Still, the book has made enough of a splash already that
it seems necessary to say something
about it. So I spent most of a couple of days last week reading
its 400 pages. Here goes.
In case you missed it, in a story in the science section
of The New York Times
last week, headlined "In Dusty Archives, A Theory of Affluence,"
reporter Nicholas Wade noted that historians and economists
have long struggled to explain both the Industrial Revolution
and the related leveling-off of population growth that has
occurred whenever societies have grown rich. (The cynosure
"average woman" goes from giving birth to five or six children
to two or fewer in the space of a generation or two.)
"A scholar who has spent the past twenty years scanning medieval
English archives has now emerged with startling answers for
both questions," wrote Wade.
A couple of days later, in the Financial Times, under the headline "Let the rich go forth and multiply,"
columnist Clive Crook asserted that "any book that is as bold,
as fascinating, as conscientiously argued and as politically
incorrect as this one demands to be read."
Meanwhile, the peripatetic Tyler Cowen of George Mason University
is planning an online
book forum in the blogosphere.
So what's the startling new idea? Nothing less than that
"social evolution in England had a biological basis," according
to Clark -- "that it was driven by the selective survival
of types...." Does that sound like race to you?
It does to me. Social Darwinism is just around the corner.
A little background: according to Clark, broad-brush
world economic history boils down to just three big questions.
(Many other economic historians would take exception to his
stylized facts.)
Why did an iron "Malthusian trap" persist so long, such that
any technological improvement learned by humankind -- agriculture,
stock rearing, the wheel -- translated, not into greater individual
well-being, but simply into more mouths to feed? The average
person in the world of 1800, he insists, was no better off
than the average person of 100,000 BC.
Why did the initial escape from the trap, the Industrial
Revolution, occur in one tiny island, Britain?

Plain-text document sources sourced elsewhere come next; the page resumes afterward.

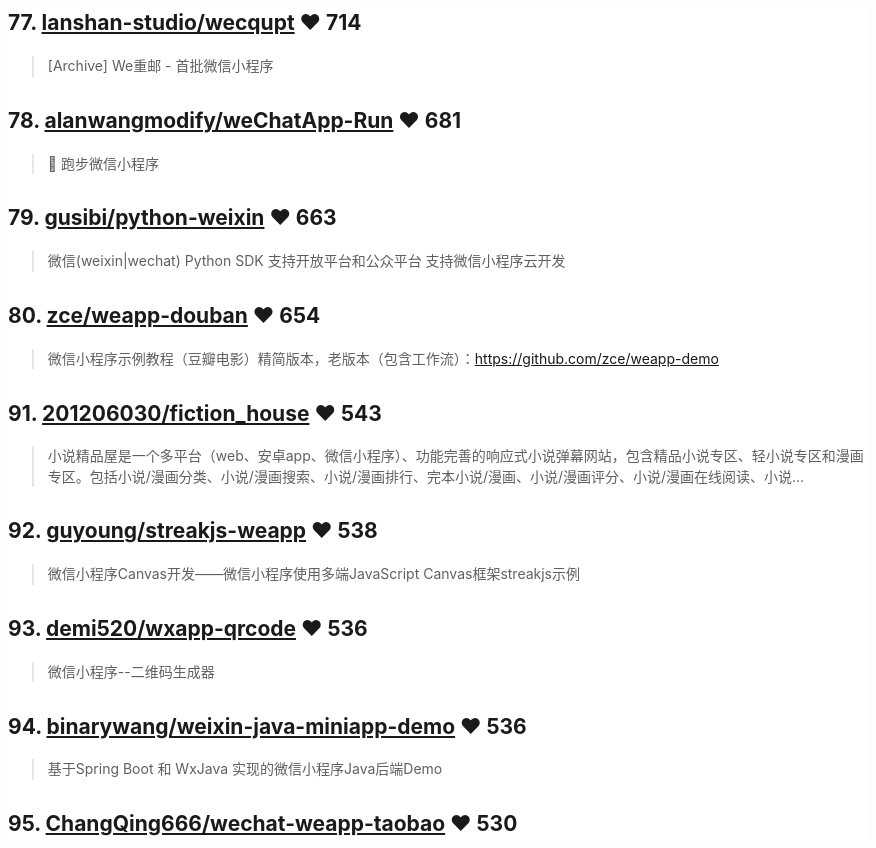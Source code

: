 ## 77. [lanshan-studio/wecqupt](http://github.com/lanshan-studio/wecqupt)  ♥️ 714
             
> [Archive] We重邮 - 首批微信小程序
 

## 78. [alanwangmodify/weChatApp-Run](http://github.com/alanwangmodify/weChatApp-Run)  ♥️ 681
             
> 🚀 跑步微信小程序
 

## 79. [gusibi/python-weixin](http://github.com/gusibi/python-weixin)  ♥️ 663
             
> 微信(weixin|wechat) Python SDK 支持开放平台和公众平台 支持微信小程序云开发
       

## 80. [zce/weapp-douban](http://github.com/zce/weapp-douban)  ♥️ 654
             
> 微信小程序示例教程（豆瓣电影）精简版本，老版本（包含工作流）：https://github.com/zce/weapp-demo
 



## 91. [201206030/fiction_house](http://github.com/201206030/fiction_house)  ♥️ 543
             
> 小说精品屋是一个多平台（web、安卓app、微信小程序）、功能完善的响应式小说弹幕网站，包含精品小说专区、轻小说专区和漫画专区。包括小说/漫画分类、小说/漫画搜索、小说/漫画排行、完本小说/漫画、小说/漫画评分、小说/漫画在线阅读、小说…
       

## 92. [guyoung/streakjs-weapp](http://github.com/guyoung/streakjs-weapp)  ♥️ 538
             
> 微信小程序Canvas开发——微信小程序使用多端JavaScript Canvas框架streakjs示例
       

## 93. [demi520/wxapp-qrcode](http://github.com/demi520/wxapp-qrcode)  ♥️ 536
             
> 微信小程序--二维码生成器
       

## 94. [binarywang/weixin-java-miniapp-demo](http://github.com/binarywang/weixin-java-miniapp-demo)  ♥️ 536
             
> 基于Spring Boot 和 WxJava 实现的微信小程序Java后端Demo
       

## 95. [ChangQing666/wechat-weapp-taobao](http://github.com/ChangQing666/wechat-weapp-taobao)  ♥️ 530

And why weren't other countries able to follow suit? Clark
makes much of "the Great Divergence," the phrase coined a
few years ago by historian Kenneth Pomeranz to describe the
differential in growth rates that developed between Europe
and East Asia after 1750. But apparently Clark means mainly
sub-Saharan Africa today.
Well, all right, then, why England? Clark conjectures
that a long slow buildup was necessary for the ten thousand
years once humankind settled down to Neolithic times (after,
say, 7000 BC), during which agricultural societies gradually
became less impulsive, violent, lazy and illiterate/ilnumerate,
followed by a sudden breakthrough in which the rich simply
crowded out the poor in the little country known as England.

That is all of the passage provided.